Pinpointing the person, place, or thing someone’s referring to in a question has been a longstanding challenge for systems like those underpinning Alexa. One trick often used to solve this reference resolution problem is slot carryover, which employs syntactic context to narrow down the target noun. For instance, if someone asks “When is Lion King playing at the Bijou?” and follows up with the question “Is there a good Mexican restaurant near there?” “there” is presumed to be “Bijou.”

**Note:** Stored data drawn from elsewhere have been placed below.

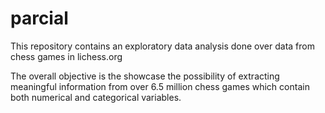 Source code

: # parcial
This repository contains an exploratory data analysis done over data from chess games in lichess.org

The overall objective is the showcase the possibility of extracting meaningful information from
over 6.5 million chess games which contain both numerical and categorical variables.
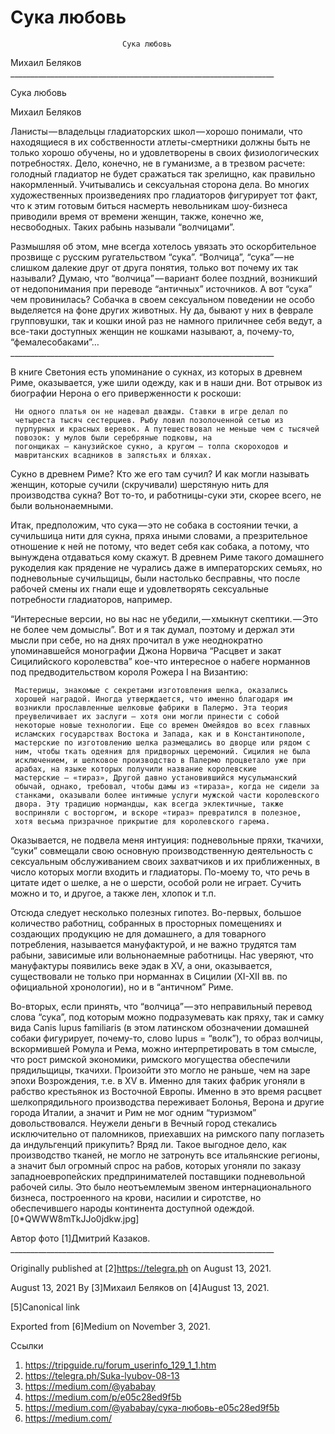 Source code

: #                              Сука любовь
                             Сука любовь

   Михаил Беляков
     __________________________________________________________________

Сука любовь

   Михаил Беляков

   Ланисты — владельцы гладиаторских школ — хорошо понимали, что
   находящиеся в их собственности атлеты-смертники должны быть не только
   хорошо обучены, но и удовлетворены в своих физиологических
   потребностях. Дело, конечно, не в гуманизме, а в трезвом расчете:
   голодный гладиатор не будет сражаться так зрелищно, как правильно
   накормленный. Учитывались и сексуальная сторона дела. Во многих
   художественных произведениях про гладиаторов фигурирует тот факт, что к
   этим готовым биться насмерть невольникам шоу-бизнеса приводили время от
   времени женщин, также, конечно же, несвободных. Таких рабынь называли
   “волчицами”.

   Размышляя об этом, мне всегда хотелось увязать это оскорбительное
   прозвище с русским ругательством “сука”. “Волчица”, “сука” — не слишком
   далекие друг от друга понятия, только вот почему их так называли?
   Думаю, что “волчица” — вариант более поздний, возникший от
   недопонимания при переводе “античных” источников. А вот “сука” чем
   провинилась? Собачка в своем сексуальном поведении не особо выделяется
   на фоне других животных. Ну да, бывают у них в феврале групповушки, так
   и кошки иной раз не намного приличнее себя ведут, а все-таки доступных
   женщин не кошками называют, а, почему-то, “фемалесобаками”…
     __________________________________________________________________

   В книге Светония есть упоминание о сукнах, из которых в древнем Риме,
   оказывается, уже шили одежду, как и в наши дни. Вот отрывок из
   биографии Нерона о его приверженности к роскоши:

     Ни одного платья он не надевал дважды. Ставки в игре делал по
     четыреста тысяч сестерциев. Рыбу ловил позолоченной сетью из
     пурпурных и красных веревок. А путешествовал не меньше чем с тысячей
     повозок: у мулов были серебряные подковы, на
     погонщиках — канузийское сукно, а кругом — толпа скороходов и
     мавританских всадников в запястьях и бляхах.

   Сукно в древнем Риме? Кто же его там сучил? И как могли называть
   женщин, которые сучили (скручивали) шерстяную нить для производства
   сукна? Вот то-то, и работницы-суки эти, скорее всего, не были
   вольнонаемными.

   Итак, предположим, что сука — это не собака в состоянии течки, а
   сучильшица нити для сукна, пряха иными словами, а презрительное
   отношение к ней не потому, что ведет себя как собака, а потому, что
   вынуждена отдаваться кому скажут. В древнем Риме такого домашнего
   рукоделия как прядение не чурались даже в императорских семьях, но
   подневольные сучильщицы, были настолько бесправны, что после рабочей
   смены их гнали еще и удовлетворять сексуальные потребности гладиаторов,
   например.

   “Интересные версии, но вы нас не убедили, — хмыкнут скептики. — Это не
   более чем домыслы”. Вот и я так думал, поэтому и держал эти мысли при
   себе, но на днях прочитал в уже неоднократно упоминавшейся монографии
   Джона Норвича “Расцвет и закат Сицилийского королевства” кое-что
   интересное о набеге норманнов под предводительством короля Рожера I на
   Византию:

     Мастерицы, знакомые с секретами изготовления шелка, оказались
     хорошей наградой. Иногда утверждается, что именно благодаря им
     возникли прославленные шелковые фабрики в Палермо. Эта теория
     преувеличивает их заслуги — хотя они могли принести с собой
     некоторые новые технологии. Еще со времен Омейядов во всех главных
     исламских государствах Востока и Запада, как и в Константинополе,
     мастерские по изготовлению шелка размещались во дворце или рядом с
     ним, чтобы ткать одеяния для придворных церемоний. Сицилия не была
     исключением, и шелковое производство в Палермо процветало уже при
     арабах, на языке которых получили название королевские
     мастерские — «тираз», Другой давно установившийся мусульманский
     обычай, однако, требовал, чтобы дамы из «тираза», когда не сидели за
     станками, оказывали более интимные услуги мужской части королевского
     двора. Эту традицию нормандцы, как всегда эклектичные, также
     восприняли с восторгом, и вскоре «тираз» превратился в полезное,
     хотя весьма призрачное прикрытие для королевского гарема.

   Оказывается, не подвела меня интуиция: подневольные пряхи, ткачихи,
   “суки” совмещали свою основную производственную деятельность с
   сексуальным обслуживанием своих захватчиков и их приближенных, в число
   которых могли входить и гладиаторы. По-моему то, что речь в цитате идет
   о шелке, а не о шерсти, особой роли не играет. Сучить можно и то, и
   другое, а также лен, хлопок и т.п.

   Отсюда следует несколько полезных гипотез. Во-первых, большое
   количество работниц, собранных в просторных помещениях и создающих
   продукцию не для домашнего, а для товарного потребления, называется
   мануфактурой, и не важно трудятся там рабыни, зависимые или
   вольнонаемные работницы. Нас уверяют, что мануфактуры появились веке
   эдак в XV, а они, оказывается, существовали не только при норманнах в
   Сицилии (XI-XII вв. по официальной хронологии), но и в “античном” Риме.

   Во-вторых, если принять, что “волчица” — это неправильный перевод слова
   “сука”, под которым можно подразумевать как пряху, так и самку вида
   Canis lupus familiaris (в этом латинском обозначении домашней собаки
   фигурирует, почему-то, слово lupus = “волк”), то образ волчицы,
   вскормившей Ромула и Рема, можно интерпретировать в том смысле, что
   рост римской экономики, римского могущества обеспечили прядильщицы,
   ткачихи. Произойти это могло не раньше, чем на заре эпохи Возрождения,
   т.е. в XV в. Именно для таких фабрик угоняли в рабство крестьянок из
   Восточной Европы. Именно в это время расцвет шелкопрядильного
   производства переживает Болонья, Верона и другие города Италии, а
   значит и Рим не мог одним “туризмом” довольствовался. Неужели деньги в
   Вечный город стекались исключительно от паломников, приехавших на
   римского папу поглазеть да индульгенций прикупить? Вряд ли. Такое
   выгодное дело, как производство тканей, не могло не затронуть все
   итальянские регионы, а значит был огромный спрос на рабов, которых
   угоняли по заказу западноевропейских предпринимателей поставщики
   подневольной рабочей силы. Это было неотъемлемым звеном
   интернационального бизнеса, построенного на крови, насилии и сиротстве,
   но обеспечившего народы континента доступной одеждой.
   [0*QWWW8mTkJJo0jdkw.jpg]

   Автор фото [1]Дмитрий Казаков.
     __________________________________________________________________

   Originally published at [2]https://telegra.ph on August 13, 2021.

<time>August 13, 2021</time>
   By [3]Михаил Беляков on [4]August 13, 2021.

   [5]Canonical link

   Exported from [6]Medium on November 3, 2021.

Ссылки

   1. https://tripguide.ru/forum_userinfo_129_1_1.htm
   2. https://telegra.ph/Suka-lyubov-08-13
   3. https://medium.com/@yababay
   4. https://medium.com/p/e05c28ed9f5b
   5. https://medium.com/@yababay/сука-любовь-e05c28ed9f5b
   6. https://medium.com/
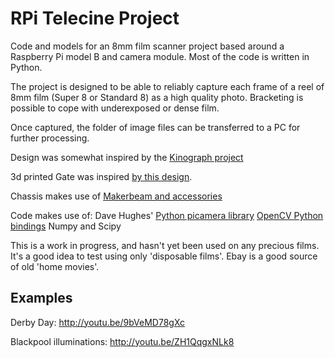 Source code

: RPi Telecine Project
====================

Code and models for an 8mm film scanner project based around a Raspberry Pi model B and camera module.
Most of the code is written in Python.

The project is designed to be able to reliably capture each frame of a reel of 8mm film 
(Super 8 or Standard 8) as a high quality photo. Bracketing is possible to cope with underexposed
or dense film.

Once captured, the folder of image files can be transferred to a PC for further processing.

Design was somewhat inspired by the [Kinograph project](http://kinograph.cc/)

3d printed Gate was inspired [by this design](http://www.mets-telecinesystem.co.uk/index.php/how-its-made/making-the-film-gate).

Chassis makes use of [Makerbeam and accessories](http://www.makerbeam.eu/)

Code makes use of:
Dave Hughes' [Python picamera library](https://pypi.python.org/pypi/picamera/1.5)
[OpenCV Python bindings](http://opencv.org/)
Numpy and Scipy

This is a work in progress, and hasn't yet been used on any precious films. It's a good idea to
test using only 'disposable films'. Ebay is a good source of old 'home movies'.

Examples
--------

Derby Day: http://youtu.be/9bVeMD78gXc

Blackpool illuminations: http://youtu.be/ZH1QqgxNLk8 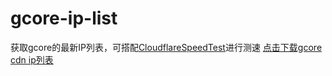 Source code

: # gcore-ip-list
获取gcore的最新IP列表，可搭配[CloudflareSpeedTest](https://github.com/XIU2/CloudflareSpeedTest)进行测速
[点击下载gcore cdn ip列表](https://bt.ccckfg.top/down/hJQU1Y0xqDJq.txt)

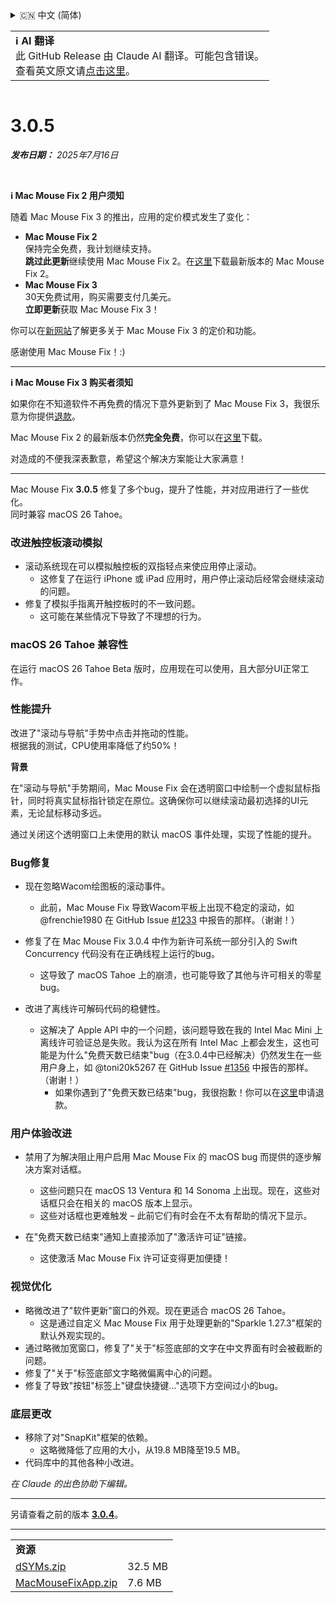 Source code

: <details>
<summary>🇨🇳 中文 (简体)</summary>

[🇬🇧 English (GitHub Release)](https://github.com/noah-nuebling/mac-mouse-fix/releases/tag/3.0.5)\
[🇩🇪 Deutsch](https://redirect.macmousefix.com/?target=mmf-release&tag=3.0.5&locale=de)\
[🇻🇳 Tiếng Việt](https://redirect.macmousefix.com/?target=mmf-release&tag=3.0.5&locale=vi)\
**🇨🇳 中文 (简体)**\
[🇨🇳 中文 (繁體)](https://redirect.macmousefix.com/?target=mmf-release&tag=3.0.5&locale=zh-Hant)\
[🇭🇰 中文（香港)](https://redirect.macmousefix.com/?target=mmf-release&tag=3.0.5&locale=zh-HK)\
[🇰🇷 한국어](https://redirect.macmousefix.com/?target=mmf-release&tag=3.0.5&locale=ko)\
[Help translate Mac Mouse Fix to different languages!](https://github.com/noah-nuebling/mac-mouse-fix/discussions/731)
</details>
<table align=><td>
<b>ℹ️ AI 翻译</b><br>
此 GitHub Release 由 Claude AI 翻译。可能包含错误。<br>
查看英文原文请<a href="https://github.com/noah-nuebling/mac-mouse-fix/releases/tag/3.0.5">点击这里</a>。
</td></table>

<table></table>

# 3.0.5
***发布日期：** 2025年7月16日*

<br>

**ℹ️ Mac Mouse Fix 2 用户须知**

随着 Mac Mouse Fix 3 的推出，应用的定价模式发生了变化：

- **Mac Mouse Fix 2**\
保持完全免费，我计划继续支持。\
**跳过此更新**继续使用 Mac Mouse Fix 2。在[这里](https://redirect.macmousefix.com/?target=mmf2-latest&locale=zh-Hans)下载最新版本的 Mac Mouse Fix 2。
- **Mac Mouse Fix 3**\
30天免费试用，购买需要支付几美元。\
**立即更新**获取 Mac Mouse Fix 3！

你可以在[新网站](https://macmousefix.com/)了解更多关于 Mac Mouse Fix 3 的定价和功能。

感谢使用 Mac Mouse Fix！:)

---

**ℹ️ Mac Mouse Fix 3 购买者须知**

如果你在不知道软件不再免费的情况下意外更新到了 Mac Mouse Fix 3，我很乐意为你提供[退款](https://redirect.macmousefix.com/?target=mmf-apply-for-refund&locale=zh-Hans)。

Mac Mouse Fix 2 的最新版本仍然**完全免费**，你可以在[这里](https://redirect.macmousefix.com/?target=mmf2-latest&locale=zh-Hans)下载。

对造成的不便我深表歉意，希望这个解决方案能让大家满意！

---

Mac Mouse Fix **3.0.5** 修复了多个bug，提升了性能，并对应用进行了一些优化。\
同时兼容 macOS 26 Tahoe。

### 改进触控板滚动模拟

- 滚动系统现在可以模拟触控板的双指轻点来使应用停止滚动。
    - 这修复了在运行 iPhone 或 iPad 应用时，用户停止滚动后经常会继续滚动的问题。
- 修复了模拟手指离开触控板时的不一致问题。
    - 这可能在某些情况下导致了不理想的行为。

### macOS 26 Tahoe 兼容性

在运行 macOS 26 Tahoe Beta 版时，应用现在可以使用，且大部分UI正常工作。

### 性能提升

改进了"滚动与导航"手势中点击并拖动的性能。\
根据我的测试，CPU使用率降低了约50%！

**背景**

在"滚动与导航"手势期间，Mac Mouse Fix 会在透明窗口中绘制一个虚拟鼠标指针，同时将真实鼠标指针锁定在原位。这确保你可以继续滚动最初选择的UI元素，无论鼠标移动多远。

通过关闭这个透明窗口上未使用的默认 macOS 事件处理，实现了性能的提升。

### Bug修复

- 现在忽略Wacom绘图板的滚动事件。
    - 此前，Mac Mouse Fix 导致Wacom平板上出现不稳定的滚动，如 @frenchie1980 在 GitHub Issue [#1233](https://github.com/noah-nuebling/mac-mouse-fix/issues/1233) 中报告的那样。（谢谢！）
    
- 修复了在 Mac Mouse Fix 3.0.4 中作为新许可系统一部分引入的 Swift Concurrency 代码没有在正确线程上运行的bug。
    - 这导致了 macOS Tahoe 上的崩溃，也可能导致了其他与许可相关的零星bug。
- 改进了离线许可解码代码的稳健性。
    - 这解决了 Apple API 中的一个问题，该问题导致在我的 Intel Mac Mini 上离线许可验证总是失败。我认为这在所有 Intel Mac 上都会发生，这也可能是为什么"免费天数已结束"bug（在3.0.4中已经解决）仍然发生在一些用户身上，如 @toni20k5267 在 GitHub Issue [#1356](https://github.com/noah-nuebling/mac-mouse-fix/issues/1356) 中报告的那样。（谢谢！）
        - 如果你遇到了"免费天数已结束"bug，我很抱歉！你可以在[这里](https://redirect.macmousefix.com/?target=mmf-apply-for-refund&locale=zh-Hans)申请退款。

### 用户体验改进

- 禁用了为解决阻止用户启用 Mac Mouse Fix 的 macOS bug 而提供的逐步解决方案对话框。
    - 这些问题只在 macOS 13 Ventura 和 14 Sonoma 上出现。现在，这些对话框只会在相关的 macOS 版本上显示。
    - 这些对话框也更难触发 – 此前它们有时会在不太有帮助的情况下显示。

- 在"免费天数已结束"通知上直接添加了"激活许可证"链接。
    - 这使激活 Mac Mouse Fix 许可证变得更加便捷！

### 视觉优化

- 略微改进了"软件更新"窗口的外观。现在更适合 macOS 26 Tahoe。
    - 这是通过自定义 Mac Mouse Fix 用于处理更新的"Sparkle 1.27.3"框架的默认外观实现的。
- 通过略微加宽窗口，修复了"关于"标签底部的文字在中文界面有时会被截断的问题。
- 修复了"关于"标签底部文字略微偏离中心的问题。
- 修复了导致"按钮"标签上"键盘快捷键..."选项下方空间过小的bug。

### 底层更改

- 移除了对"SnapKit"框架的依赖。
    - 这略微降低了应用的大小，从19.8 MB降至19.5 MB。
- 代码库中的其他各种小改进。

*在 Claude 的出色协助下编辑。*

---

另请查看之前的版本 [**3.0.4**](https://redirect.macmousefix.com/?target=mmf-release&tag=3.0.4&locale=zh-Hans)。

---

<table align="start">
<tr>
    <td colspan=2>
        <b>资源</b>
    </td>
</tr>
<tr>
    <td><a href="https://github.com/noah-nuebling/mac-mouse-fix/releases/download/3.0.5/dSYMs.zip">dSYMs.zip</a></td>
    <td>32.5 MB</td>
</tr>
<tr>
    <td><a href="https://github.com/noah-nuebling/mac-mouse-fix/releases/download/3.0.5/MacMouseFixApp.zip">MacMouseFixApp.zip</a></td>
    <td>7.6 MB</td>
</tr>
</table> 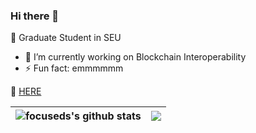 ### Hi there 👋

<!--
**focuseds/focuseds** is a ✨ _special_ ✨ repository because its `README.md` (this file) appears on your GitHub profile.

Here are some ideas to get you started:

- 🔭 I’m currently working on ...
- 🌱 I’m currently learning ...
- 👯 I’m looking to collaborate on ...
- 🤔 I’m looking for help with ...
- 💬 Ask me about ...
- 📫 How to reach me: ...
- 😄 Pronouns: ...
- ⚡ Fun fact: ...
-->

🧒 Graduate Student in SEU

- 🔭 I’m currently working on Blockchain Interoperability
- ⚡ Fun fact: emmmmmm

📍 [HERE](https://focuseds.github.io/)

<!-- <img src="https://github-readme-stats.vercel.app/api?username=focuseds&show_icons=true"> -->

| <img align="center" src="https://github-readme-stats.vercel.app/api?username=focuseds&show_icons=true&include_all_commits=true&theme=buefy&hide_border=true&include_all_commits=true&count_private=true" alt="focuseds's github stats" /> | <img align="center" src="https://github-readme-stats.vercel.app/api/top-langs/?username=focuseds&layout=compact&theme=buefy&hide_border=true&exclude_repo=focuseds.github.io" /> |
| ------------- | ------------- |

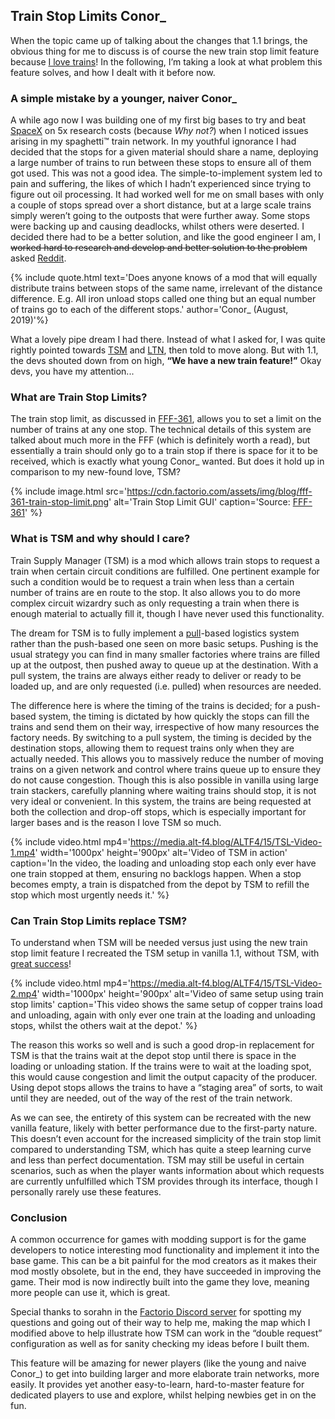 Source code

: ## Train Stop Limits <author>Conor_</author>

When the topic came up of talking about the changes that 1.1 brings, the obvious thing for me to discuss is of course the new train stop limit feature because [I love trains](https://alt-f4.blog/ALTF4-8/#i-love-factorio-because-of-trains-conor_)! In the following, I’m taking a look at what problem this feature solves, and how I dealt with it before now.

### A simple mistake by a younger, naiver Conor_

A while ago now I was building one of my first big bases to try and beat [SpaceX](https://mods.factorio.com/mod/SpaceMod) on 5x research costs (because *Why not?*) when I noticed issues arising in my spaghetti™ train network. In my youthful ignorance I had decided that the stops for a given material should share a name, deploying a large number of trains to run between these stops to ensure all of them got used. This was not a good idea. The simple-to-implement system led to pain and suffering, the likes of which I hadn’t experienced since trying to figure out oil processing. It had worked well for me on small bases with only a couple of stops spread over a short distance, but at a large scale trains simply weren’t going to the outposts that were further away. Some stops were backing up and causing deadlocks, whilst others were deserted. I decided there had to be a better solution, and like the good engineer I am, I ~~worked hard to research and develop and better solution to the problem~~ asked [Reddit](https://www.reddit.com/r/factorio/comments/creeix/train_distribution_mod/).

{% include quote.html text='Does anyone knows of a mod that will equally distribute trains between stops of the same name, irrelevant of the distance difference. E.g. All iron unload stops called one thing but an equal number of trains go to each of the different stops.' author='Conor_ (August, 2019)'%}

What a lovely pipe dream I had there. Instead of what I asked for, I was quite rightly pointed towards [TSM](https://mods.factorio.com/mod/train-pubsub) and [LTN](https://mods.factorio.com/mods/Optera/LogisticTrainNetwork), then told to move along. But with 1.1, the devs shouted down from on high, **“We have a new train feature!”** Okay devs, you have my attention...

### What are Train Stop Limits?

The train stop limit, as discussed in [FFF-361](https://factorio.com/blog/post/fff-361), allows you to set a limit on the number of trains at any one stop. The technical details of this system are talked about much more in the FFF (which is definitely worth a read), but essentially a train should only go to a train stop if there is space for it to be received, which is exactly what young Conor_ wanted. But does it hold up in comparison to my new-found love, TSM?

{% include image.html src='https://cdn.factorio.com/assets/img/blog/fff-361-train-stop-limit.png' alt='Train Stop Limit GUI' caption='Source: <a href="https://www.factorio.com/blog/post/fff-361">FFF-361</a>' %}

### What is TSM and why should I care?

Train Supply Manager (TSM) is a mod which allows train stops to request a train when certain circuit conditions are fulfilled. One pertinent example for such a condition would be to request a train when less than a certain number of trains are en route to the stop. It also allows you to do more complex circuit wizardry such as only requesting a train when there is enough material to actually fill it, though I have never used this functionality.

The dream for TSM is to fully implement a [pull](https://en.wikipedia.org/wiki/Push%E2%80%93pull_strategy)-based logistics system rather than the push-based one seen on more basic setups. Pushing is the usual strategy you can find in many smaller factories where trains are filled up at the outpost, then pushed away to queue up at the destination. With a pull system, the trains are always either ready to deliver or ready to be loaded up, and are only requested (i.e. pulled) when resources are needed.

The difference here is where the timing of the trains is decided; for a push-based system, the timing is dictated by how quickly the stops can fill the trains and send them on their way, irrespective of how many resources the factory needs. By switching to a pull system, the timing is decided by the destination stops, allowing them to request trains only when they are actually needed. This allows you to massively reduce the number of moving trains on a given network and control where trains queue up to ensure they do not cause congestion. Though this is also possible in vanilla using large train stackers, carefully planning where waiting trains should stop, it is not very ideal or convenient. In this system, the trains are being requested at both the collection and drop-off stops, which is especially important for larger bases and is the reason I love TSM so much.

{% include video.html mp4='https://media.alt-f4.blog/ALTF4/15/TSL-Video-1.mp4' width='1000px' height='900px' alt='Video of TSM in action' caption='In the video, the loading and unloading stop each only ever have one train stopped at them, ensuring no backlogs happen. When a stop becomes empty, a train is dispatched from the depot by TSM to refill the stop which most urgently needs it.' %}

### Can Train Stop Limits replace TSM?

To understand when TSM will be needed versus just using the new train stop limit feature I recreated the TSM setup in vanilla 1.1, without TSM, with [great success](https://www.youtube.com/watch?v=J88-RdWnNT0)!

{% include video.html mp4='https://media.alt-f4.blog/ALTF4/15/TSL-Video-2.mp4' width='1000px' height='900px' alt='Video of same setup using train stop limits' caption='This video shows the same setup of copper trains load and unloading, again with only ever one train at the loading and unloading stops, whilst the others wait at the depot.' %}

The reason this works so well and is such a good drop-in replacement for TSM is that the trains wait at the depot stop until there is space in the loading or unloading station. If the trains were to wait at the loading spot, this would cause congestion and limit the output capacity of the producer. Using depot stops allows the trains to have a “staging area” of sorts, to wait until they are needed, out of the way of the rest of the train network.

As we can see, the entirety of this system can be recreated with the new vanilla feature, likely with better performance due to the first-party nature. This doesn’t even account for the increased simplicity of the train stop limit compared to understanding TSM, which has quite a steep learning curve and less than perfect documentation. TSM may still be useful in certain scenarios, such as when the player wants information about which requests are currently unfulfilled which TSM provides through its interface, though I personally rarely use these features.

### Conclusion

A common occurrence for games with modding support is for the game developers to notice interesting mod functionality and implement it into the base game. This can be a bit painful for the mod creators as it makes their mod mostly obsolete, but in the end, they have succeeded in improving the game. Their mod is now indirectly built into the game they love, meaning more people can use it, which is great.

Special thanks to sorahn in the [Factorio Discord server](https://discord.com/invite/factorio) for spotting my questions and going out of their way to help me, making the map which I modified above to help illustrate how TSM can work in the “double request” configuration as well as for sanity checking my ideas before I built them.

This feature will be amazing for newer players (like the young and naive Conor_) to get into building larger and more elaborate train networks, more easily. It provides yet another easy-to-learn, hard-to-master feature for dedicated players to use and explore, whilst helping newbies get in on the fun.
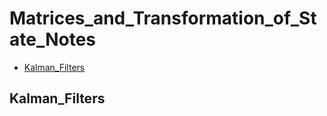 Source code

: # Matrices_and_Transformation_of_State_Notes

- [Kalman_Filters](#kalman_filters)


## Kalman_Filters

Slot carryover generally works without a hitch in narrowly targeted applications, but when it comes to AI whose knowledge bases span hundreds (or thousands) of domains (like Alexa), things become more complicated. Different services use different slots for the same data, and over the course of a conversation, natural language understanding models must suss out which slots used by one service (for example, a movie-finding service that tags location data with the slot name “Theater_Location”) should inherit data from slots used by another.

That’s why research scientists at Amazon’s Alexa AI division recently investigated novel models that learn to carry slots from previous turns of dialogue over to the current turn. By making independent judgments about each slot value, the models managed to significantly outperform a rule-based baseline system in validation tests.

As research coauthors Chetan Naik and Pushpendre Rastogi explained in a post on Amazon’s Alexa Blog this morning, slot values are correlated in many Alexa services such that a strong likelihood of carrying over one slot value implies a strong likelihood of carrying over another. For example, U.S. services have slots for both city and state, and if one of those slots is carried over from one dialogue turn to another, it’s very likely the other should, too.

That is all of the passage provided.